Przełom roku to okres szczególnie ważny dla niego jak i pozostałych Australijczyków będących w grze. W połowie grudnia, na kortach w Melbourne Park, rozgrywają batalię o miejsce w MD Australian Open w ramach Wild Card Play Off (w ostatniej edycji, po pokonaniu Mitchella, Grotha, uległ w półfinale po bardzo zaciętym pojedynku Luczakowi 6:2 1:6 6-7), którą zresztą bardzo uważnie śledziłem. W styczniu adrenalinę podnoszą im występy w Brisbane (Matthew ma tu czego bronić, bo w zeszłym roku, po kwalach, zaszedł do 2 rundy), Sydney aż wreszcie w Australian Open.
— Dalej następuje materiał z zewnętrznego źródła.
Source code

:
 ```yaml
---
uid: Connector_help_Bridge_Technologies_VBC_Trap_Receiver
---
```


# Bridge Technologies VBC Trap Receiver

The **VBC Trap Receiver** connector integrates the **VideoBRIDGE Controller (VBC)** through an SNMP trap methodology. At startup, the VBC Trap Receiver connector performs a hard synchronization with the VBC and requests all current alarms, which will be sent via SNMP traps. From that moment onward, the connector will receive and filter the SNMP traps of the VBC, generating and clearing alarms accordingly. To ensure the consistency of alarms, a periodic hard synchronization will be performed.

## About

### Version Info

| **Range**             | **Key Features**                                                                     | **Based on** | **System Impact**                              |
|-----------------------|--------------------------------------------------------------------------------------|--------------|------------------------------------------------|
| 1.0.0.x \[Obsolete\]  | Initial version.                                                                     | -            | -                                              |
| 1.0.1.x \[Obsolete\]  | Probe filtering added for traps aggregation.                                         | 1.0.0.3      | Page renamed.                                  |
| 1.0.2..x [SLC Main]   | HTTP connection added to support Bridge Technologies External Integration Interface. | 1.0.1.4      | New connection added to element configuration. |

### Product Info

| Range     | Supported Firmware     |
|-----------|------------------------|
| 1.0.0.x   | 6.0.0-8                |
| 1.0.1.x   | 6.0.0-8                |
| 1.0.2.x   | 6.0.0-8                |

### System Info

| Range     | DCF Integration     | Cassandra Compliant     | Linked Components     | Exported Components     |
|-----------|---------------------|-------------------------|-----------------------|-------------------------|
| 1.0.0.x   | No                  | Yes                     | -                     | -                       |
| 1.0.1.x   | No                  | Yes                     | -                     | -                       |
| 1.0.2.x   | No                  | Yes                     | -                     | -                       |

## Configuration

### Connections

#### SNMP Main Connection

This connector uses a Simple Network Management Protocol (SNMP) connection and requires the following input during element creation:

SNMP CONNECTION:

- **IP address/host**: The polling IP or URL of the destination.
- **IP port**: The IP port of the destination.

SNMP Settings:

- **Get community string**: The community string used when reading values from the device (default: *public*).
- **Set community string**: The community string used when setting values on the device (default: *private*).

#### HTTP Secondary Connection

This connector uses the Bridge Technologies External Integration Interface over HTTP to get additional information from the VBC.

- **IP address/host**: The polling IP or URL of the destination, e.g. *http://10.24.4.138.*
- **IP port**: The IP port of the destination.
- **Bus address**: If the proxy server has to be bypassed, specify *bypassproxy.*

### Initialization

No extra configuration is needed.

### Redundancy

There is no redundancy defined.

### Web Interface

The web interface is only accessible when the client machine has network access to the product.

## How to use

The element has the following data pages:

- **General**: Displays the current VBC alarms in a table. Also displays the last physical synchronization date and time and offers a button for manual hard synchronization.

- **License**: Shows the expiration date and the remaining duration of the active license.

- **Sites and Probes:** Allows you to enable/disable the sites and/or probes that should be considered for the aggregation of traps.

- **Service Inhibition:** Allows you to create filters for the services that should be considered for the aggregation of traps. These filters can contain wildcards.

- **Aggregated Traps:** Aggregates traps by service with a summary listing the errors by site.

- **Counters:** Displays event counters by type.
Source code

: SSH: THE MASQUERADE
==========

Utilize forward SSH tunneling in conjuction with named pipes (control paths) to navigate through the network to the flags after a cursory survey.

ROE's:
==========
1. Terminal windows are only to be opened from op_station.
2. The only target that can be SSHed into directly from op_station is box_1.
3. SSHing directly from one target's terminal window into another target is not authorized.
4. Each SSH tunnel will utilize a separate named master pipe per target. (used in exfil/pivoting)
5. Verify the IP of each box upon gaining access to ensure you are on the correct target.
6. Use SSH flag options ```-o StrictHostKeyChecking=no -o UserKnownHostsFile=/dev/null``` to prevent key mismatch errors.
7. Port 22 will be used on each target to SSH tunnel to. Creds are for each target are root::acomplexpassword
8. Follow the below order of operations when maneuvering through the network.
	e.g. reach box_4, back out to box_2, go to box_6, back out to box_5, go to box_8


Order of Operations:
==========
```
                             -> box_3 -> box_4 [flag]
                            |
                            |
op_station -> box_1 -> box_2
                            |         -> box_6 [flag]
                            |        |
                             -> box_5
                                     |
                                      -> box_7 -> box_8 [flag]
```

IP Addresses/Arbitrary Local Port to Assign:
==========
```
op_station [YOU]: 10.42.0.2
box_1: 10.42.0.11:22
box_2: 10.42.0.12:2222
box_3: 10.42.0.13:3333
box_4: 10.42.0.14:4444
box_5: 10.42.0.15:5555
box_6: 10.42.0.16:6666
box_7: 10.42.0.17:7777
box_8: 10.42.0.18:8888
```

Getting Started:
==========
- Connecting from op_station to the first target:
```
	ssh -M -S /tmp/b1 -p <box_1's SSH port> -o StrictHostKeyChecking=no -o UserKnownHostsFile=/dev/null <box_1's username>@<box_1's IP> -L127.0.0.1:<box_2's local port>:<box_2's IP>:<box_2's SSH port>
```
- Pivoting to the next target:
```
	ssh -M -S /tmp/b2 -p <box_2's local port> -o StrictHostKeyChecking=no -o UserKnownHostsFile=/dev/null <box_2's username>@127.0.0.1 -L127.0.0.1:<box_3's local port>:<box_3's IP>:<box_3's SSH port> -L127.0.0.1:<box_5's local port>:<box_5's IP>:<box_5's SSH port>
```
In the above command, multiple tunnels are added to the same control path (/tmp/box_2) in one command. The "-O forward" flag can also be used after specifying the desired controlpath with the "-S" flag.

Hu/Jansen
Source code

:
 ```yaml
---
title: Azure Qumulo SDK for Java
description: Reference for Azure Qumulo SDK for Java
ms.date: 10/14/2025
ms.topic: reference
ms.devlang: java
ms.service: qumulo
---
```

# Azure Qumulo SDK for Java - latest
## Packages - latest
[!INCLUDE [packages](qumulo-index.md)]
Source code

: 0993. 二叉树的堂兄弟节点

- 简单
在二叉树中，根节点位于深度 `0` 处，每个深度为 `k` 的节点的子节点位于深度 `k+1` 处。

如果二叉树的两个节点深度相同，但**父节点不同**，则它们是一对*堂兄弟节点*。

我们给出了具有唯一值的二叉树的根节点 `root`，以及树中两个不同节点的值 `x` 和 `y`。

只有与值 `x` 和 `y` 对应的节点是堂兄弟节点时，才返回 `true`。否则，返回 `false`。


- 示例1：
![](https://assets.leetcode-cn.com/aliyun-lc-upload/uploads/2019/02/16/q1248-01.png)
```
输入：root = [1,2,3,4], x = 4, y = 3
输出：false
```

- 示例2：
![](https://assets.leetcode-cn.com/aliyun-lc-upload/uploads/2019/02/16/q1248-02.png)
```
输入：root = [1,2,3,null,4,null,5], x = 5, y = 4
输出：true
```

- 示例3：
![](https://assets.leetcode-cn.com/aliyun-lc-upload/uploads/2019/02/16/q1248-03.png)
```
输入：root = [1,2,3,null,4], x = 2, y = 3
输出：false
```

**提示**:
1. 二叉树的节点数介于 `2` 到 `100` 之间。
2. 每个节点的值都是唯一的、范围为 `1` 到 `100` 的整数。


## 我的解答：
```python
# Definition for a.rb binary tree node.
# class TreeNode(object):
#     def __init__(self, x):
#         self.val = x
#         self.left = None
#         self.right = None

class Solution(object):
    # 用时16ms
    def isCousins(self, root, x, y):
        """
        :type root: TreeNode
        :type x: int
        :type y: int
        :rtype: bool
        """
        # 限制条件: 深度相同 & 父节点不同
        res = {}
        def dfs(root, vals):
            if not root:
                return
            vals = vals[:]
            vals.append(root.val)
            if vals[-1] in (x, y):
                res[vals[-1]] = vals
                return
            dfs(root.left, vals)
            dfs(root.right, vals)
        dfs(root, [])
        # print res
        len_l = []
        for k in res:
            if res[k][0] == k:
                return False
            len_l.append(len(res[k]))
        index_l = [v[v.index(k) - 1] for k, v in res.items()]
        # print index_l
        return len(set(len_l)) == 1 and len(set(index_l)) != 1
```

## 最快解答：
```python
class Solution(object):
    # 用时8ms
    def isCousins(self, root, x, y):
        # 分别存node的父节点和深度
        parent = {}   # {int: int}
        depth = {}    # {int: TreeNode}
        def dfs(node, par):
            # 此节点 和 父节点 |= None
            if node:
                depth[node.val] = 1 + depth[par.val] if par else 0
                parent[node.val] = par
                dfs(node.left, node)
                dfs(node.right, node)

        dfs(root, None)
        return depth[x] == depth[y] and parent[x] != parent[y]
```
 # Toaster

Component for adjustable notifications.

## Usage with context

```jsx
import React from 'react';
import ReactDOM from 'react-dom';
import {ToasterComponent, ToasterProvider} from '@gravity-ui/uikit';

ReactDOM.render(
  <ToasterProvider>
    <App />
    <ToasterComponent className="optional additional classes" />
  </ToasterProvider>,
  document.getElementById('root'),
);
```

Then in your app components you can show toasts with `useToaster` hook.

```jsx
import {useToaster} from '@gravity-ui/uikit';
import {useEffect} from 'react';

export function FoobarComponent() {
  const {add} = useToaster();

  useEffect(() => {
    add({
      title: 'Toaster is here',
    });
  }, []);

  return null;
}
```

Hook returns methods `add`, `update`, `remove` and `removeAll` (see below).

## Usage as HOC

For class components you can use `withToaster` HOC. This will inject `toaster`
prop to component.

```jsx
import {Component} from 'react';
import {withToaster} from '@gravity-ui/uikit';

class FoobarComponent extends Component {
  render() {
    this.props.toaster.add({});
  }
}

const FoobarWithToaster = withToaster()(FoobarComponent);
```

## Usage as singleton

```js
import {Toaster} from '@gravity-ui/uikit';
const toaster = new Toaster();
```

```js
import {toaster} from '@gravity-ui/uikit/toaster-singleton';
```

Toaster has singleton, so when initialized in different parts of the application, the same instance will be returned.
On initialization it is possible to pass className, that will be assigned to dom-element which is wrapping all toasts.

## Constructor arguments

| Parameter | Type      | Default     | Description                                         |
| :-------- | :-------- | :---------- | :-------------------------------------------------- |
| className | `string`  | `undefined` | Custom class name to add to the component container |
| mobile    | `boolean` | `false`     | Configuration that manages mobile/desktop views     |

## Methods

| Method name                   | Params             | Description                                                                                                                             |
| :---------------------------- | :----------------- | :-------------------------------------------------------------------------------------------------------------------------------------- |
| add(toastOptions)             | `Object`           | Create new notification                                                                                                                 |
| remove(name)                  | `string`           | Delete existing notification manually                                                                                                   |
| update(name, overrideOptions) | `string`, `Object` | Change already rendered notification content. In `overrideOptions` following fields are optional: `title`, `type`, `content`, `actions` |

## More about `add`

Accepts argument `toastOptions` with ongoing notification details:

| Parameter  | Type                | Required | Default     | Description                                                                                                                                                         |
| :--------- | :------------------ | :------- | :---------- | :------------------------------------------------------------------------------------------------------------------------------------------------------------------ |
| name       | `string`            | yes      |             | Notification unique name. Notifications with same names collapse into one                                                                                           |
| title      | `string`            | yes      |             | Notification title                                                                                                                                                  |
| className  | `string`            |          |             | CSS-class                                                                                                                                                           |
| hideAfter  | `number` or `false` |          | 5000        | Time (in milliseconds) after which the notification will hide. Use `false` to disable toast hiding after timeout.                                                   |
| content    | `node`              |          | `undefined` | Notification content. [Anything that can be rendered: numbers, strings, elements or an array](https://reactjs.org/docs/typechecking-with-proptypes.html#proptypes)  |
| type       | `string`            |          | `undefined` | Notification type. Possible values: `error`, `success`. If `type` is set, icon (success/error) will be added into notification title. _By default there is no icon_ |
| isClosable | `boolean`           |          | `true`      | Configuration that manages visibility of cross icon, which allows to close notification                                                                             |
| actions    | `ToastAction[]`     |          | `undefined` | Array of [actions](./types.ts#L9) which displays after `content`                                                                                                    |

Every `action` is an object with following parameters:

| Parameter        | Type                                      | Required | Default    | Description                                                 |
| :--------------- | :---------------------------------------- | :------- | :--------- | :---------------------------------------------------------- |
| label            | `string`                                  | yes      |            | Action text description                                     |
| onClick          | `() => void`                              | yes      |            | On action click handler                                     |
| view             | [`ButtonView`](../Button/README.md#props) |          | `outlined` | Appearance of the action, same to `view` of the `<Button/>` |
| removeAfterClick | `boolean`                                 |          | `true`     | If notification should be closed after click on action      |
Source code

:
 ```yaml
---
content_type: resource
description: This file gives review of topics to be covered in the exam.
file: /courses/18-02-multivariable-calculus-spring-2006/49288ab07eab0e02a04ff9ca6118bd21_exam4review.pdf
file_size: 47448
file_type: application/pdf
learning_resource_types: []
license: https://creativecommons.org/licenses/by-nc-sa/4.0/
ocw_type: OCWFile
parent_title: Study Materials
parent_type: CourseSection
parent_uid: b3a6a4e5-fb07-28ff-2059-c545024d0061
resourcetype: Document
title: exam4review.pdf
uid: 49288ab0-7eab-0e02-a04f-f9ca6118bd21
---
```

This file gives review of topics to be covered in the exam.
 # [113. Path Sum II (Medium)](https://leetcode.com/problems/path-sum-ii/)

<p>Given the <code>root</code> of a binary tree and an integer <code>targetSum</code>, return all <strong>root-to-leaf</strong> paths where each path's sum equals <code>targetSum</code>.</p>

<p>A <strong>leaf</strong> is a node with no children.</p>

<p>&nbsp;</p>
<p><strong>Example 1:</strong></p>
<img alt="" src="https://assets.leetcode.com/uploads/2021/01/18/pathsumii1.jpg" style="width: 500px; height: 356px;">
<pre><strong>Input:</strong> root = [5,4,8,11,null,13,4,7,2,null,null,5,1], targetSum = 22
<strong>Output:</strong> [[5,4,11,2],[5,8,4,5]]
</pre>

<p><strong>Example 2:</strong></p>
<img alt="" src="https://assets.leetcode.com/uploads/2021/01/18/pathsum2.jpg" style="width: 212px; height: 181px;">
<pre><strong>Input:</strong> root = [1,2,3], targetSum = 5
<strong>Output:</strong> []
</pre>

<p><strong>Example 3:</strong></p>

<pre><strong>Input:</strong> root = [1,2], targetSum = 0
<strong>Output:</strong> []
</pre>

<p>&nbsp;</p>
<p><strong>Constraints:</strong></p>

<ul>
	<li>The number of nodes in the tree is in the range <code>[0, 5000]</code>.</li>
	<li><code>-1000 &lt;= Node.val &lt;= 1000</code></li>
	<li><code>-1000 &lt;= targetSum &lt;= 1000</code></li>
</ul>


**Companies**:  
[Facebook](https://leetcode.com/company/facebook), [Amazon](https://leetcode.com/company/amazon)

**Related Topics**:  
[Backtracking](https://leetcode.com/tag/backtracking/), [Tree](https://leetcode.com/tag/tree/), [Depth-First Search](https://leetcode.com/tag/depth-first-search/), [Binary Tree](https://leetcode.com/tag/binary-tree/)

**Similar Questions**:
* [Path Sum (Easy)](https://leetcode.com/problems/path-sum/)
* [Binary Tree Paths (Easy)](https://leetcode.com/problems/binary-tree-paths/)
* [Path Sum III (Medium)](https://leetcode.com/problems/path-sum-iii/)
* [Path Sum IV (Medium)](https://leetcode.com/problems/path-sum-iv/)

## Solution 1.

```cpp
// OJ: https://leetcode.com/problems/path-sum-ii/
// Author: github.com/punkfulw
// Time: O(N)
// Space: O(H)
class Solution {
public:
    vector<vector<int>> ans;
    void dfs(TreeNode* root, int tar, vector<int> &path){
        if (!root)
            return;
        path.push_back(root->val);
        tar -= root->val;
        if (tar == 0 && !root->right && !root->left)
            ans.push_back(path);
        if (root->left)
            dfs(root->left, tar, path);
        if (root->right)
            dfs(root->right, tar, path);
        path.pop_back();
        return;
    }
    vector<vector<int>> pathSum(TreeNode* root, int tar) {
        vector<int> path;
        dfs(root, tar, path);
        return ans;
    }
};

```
Taki ułożony kalendarz determinuje intensywność ich przygotowań do sezonu, wskazuje na to, że robią wszystko, by szczyt formy osiągnąć właśnie teraz.
Za wynik meczu nie mogę ręczyć, ale kurs jest zaskakujący, a za wczorajsze 2.10 kilku traderów powinno dostać taki sam prezent, jak niedawno prezesi naszego PKP.